さらに、保ち合いの途中でも鮮明な構造を示し、英ポンドの上昇継続を強く暗示。
最近の英ポンドのブルトレンドに乗っていくのはわかりやすかったと思う。トレーダーなら、このようなわかりやすい局面を逃さず、利益計上していくことが大事だ。
なぜなら、わかりにくい市況も多いから、その時の損失をカバーできるように、わかりやすい時期に多く稼がないと、トータル的な利益につながらないリスクが大きい。英ポンド/米ドルのサインについては、11月28日(木)のレポートをもって説明したい。本文は以下をご参照いただきたい。
(出所:ひまわり証券)
ポンドは昨日切り返ししてきた。デイリーでも指摘したように、22日安値1.2824に迫ったものの、一転して高く大引け、日足では強気「アウトサイド」や「リバーサル」のサインを点灯、保ち合いの一巡を示唆。
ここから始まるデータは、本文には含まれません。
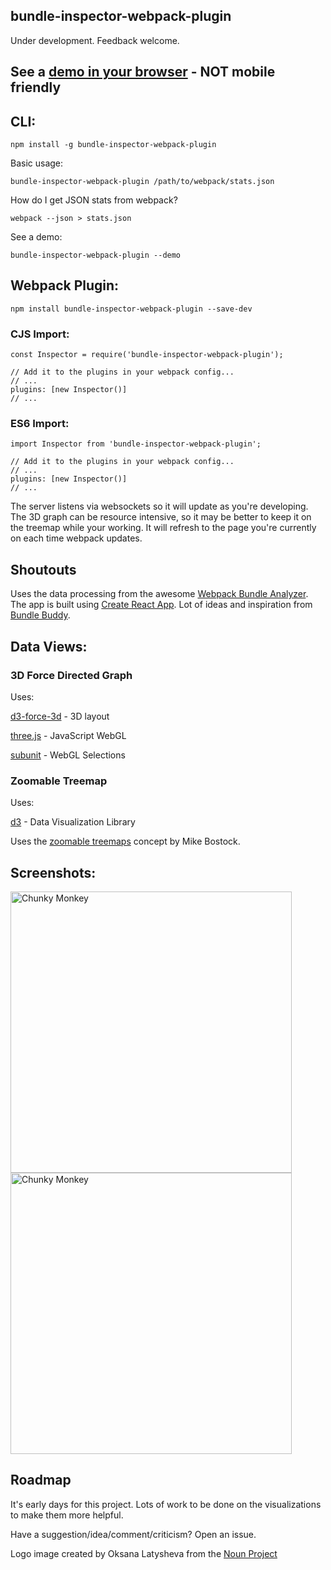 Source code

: ## bundle-inspector-webpack-plugin

Under development.  Feedback welcome.

## See a [demo in your browser](https://sghall.github.io/bundle-inspector-webpack-plugin/#/) - NOT mobile friendly

## CLI:

```
npm install -g bundle-inspector-webpack-plugin
```

Basic usage:
```
bundle-inspector-webpack-plugin /path/to/webpack/stats.json
```

How do I get JSON stats from webpack?
```
webpack --json > stats.json
```

See a demo:
```
bundle-inspector-webpack-plugin --demo
```

## Webpack Plugin:

```
npm install bundle-inspector-webpack-plugin --save-dev
```

### CJS Import:

```
const Inspector = require('bundle-inspector-webpack-plugin');

// Add it to the plugins in your webpack config...
// ...
plugins: [new Inspector()]
// ...
```

### ES6 Import:

```
import Inspector from 'bundle-inspector-webpack-plugin';

// Add it to the plugins in your webpack config...
// ...
plugins: [new Inspector()]
// ...
```

The server listens via websockets so it will update as you're developing.
The 3D graph can be resource intensive, so it may be better to keep it on the treemap while your working.
It will refresh to the page you're currently on each time webpack updates.

## Shoutouts

Uses the data processing from the awesome [Webpack Bundle Analyzer](https://github.com/th0r/webpack-bundle-analyzer).
The app is built using [Create React App](https://github.com/facebookincubator/create-react-app).
Lot of ideas and inspiration from [Bundle Buddy](https://github.com/samccone/bundle-buddy).

## Data Views:

### 3D Force Directed Graph

Uses:

[d3-force-3d](https://github.com/vasturiano/d3-force-3d) - 3D layout

[three.js](https://github.com/mrdoob/three.js/) - JavaScript WebGL

[subunit](https://github.com/sghall/subunit) - WebGL Selections

### Zoomable Treemap

Uses:

[d3](https://github.com/vasturiano/d3-force-3d) - Data Visualization Library

Uses the [zoomable treemaps](https://bost.ocks.org/mike/treemap/) concept by Mike Bostock.

## Screenshots:

<a href="https://github.com/sghall/bundle-inspector-webpack-plugin">
	<img src="https://user-images.githubusercontent.com/4615775/28555665-2659bcfe-70b6-11e7-8844-d8f3e4a9381a.png" alt="Chunky Monkey" style="width:450px;"/>
</a>

<a href="https://github.com/sghall/bundle-inspector-webpack-plugin">
	<img src="https://user-images.githubusercontent.com/4615775/28555672-3187cbe8-70b6-11e7-97b4-2dd688aa8b72.png" alt="Chunky Monkey" style="width:450px;"/>
</a>


## Roadmap

It's early days for this project.  Lots of work to be done on the visualizations to make them more helpful.

Have a suggestion/idea/comment/criticism?  Open an issue.


Logo image created by Oksana Latysheva from the [Noun Project](https://thenounproject.com/)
同見方、こらから抵抗ラインのブレイクをもって証明され、また上昇モメンタムの加速につながるでしょう。GMMA長期線グループのサポートを再確認、という意味合いでも整合性を取れ、上放れを待ちたいところ。
更に、抵抗ライン自体が「ネックライン」の役割を果たす。8日安値を「ヘッド」と見なした場合、保ち合い自体が「ヘッド&ショルダーズ・ボトム」を形成、上放れをもって一段と上値余地を拓くでしょう。総合的にみると、ポンド/ドルのブルトレンドが再度セットアップされた公算が大きく、上放れがあれば、場合によっては上値追いも一手か
このように、英ポンドの上昇は、目先、外貨をリードする強気変動自体がわかりやすかったので、当面継続される見通し。
(出所:TradingView)
後追いの形で、ユーロや豪ドルの追随も想定され、いつものように、経済指標云々よりも市場の内部構造に注目したほうが大きな流れをつかめるかと思う。
実際、英ポンドの上放れが確認されたあと、英国のEU(欧州連合)離脱に絡む材料がまた一段と明るくなってきたように、巷の常識と違って、相場における真実とは、往々にして値動きが先になる傾向が強い。
この意味では、今晩(12月6日22時30分)の米雇用統計がどうであっても、主要外貨の切り返しは構造的な強さを持っている以上、変わらないだろう。指標結果次第で、一時的な米ドルの上昇があれば、むしろ戻り売りの好機と考えるべきか。もちろん、米ドル/円を除く。市況はいかに。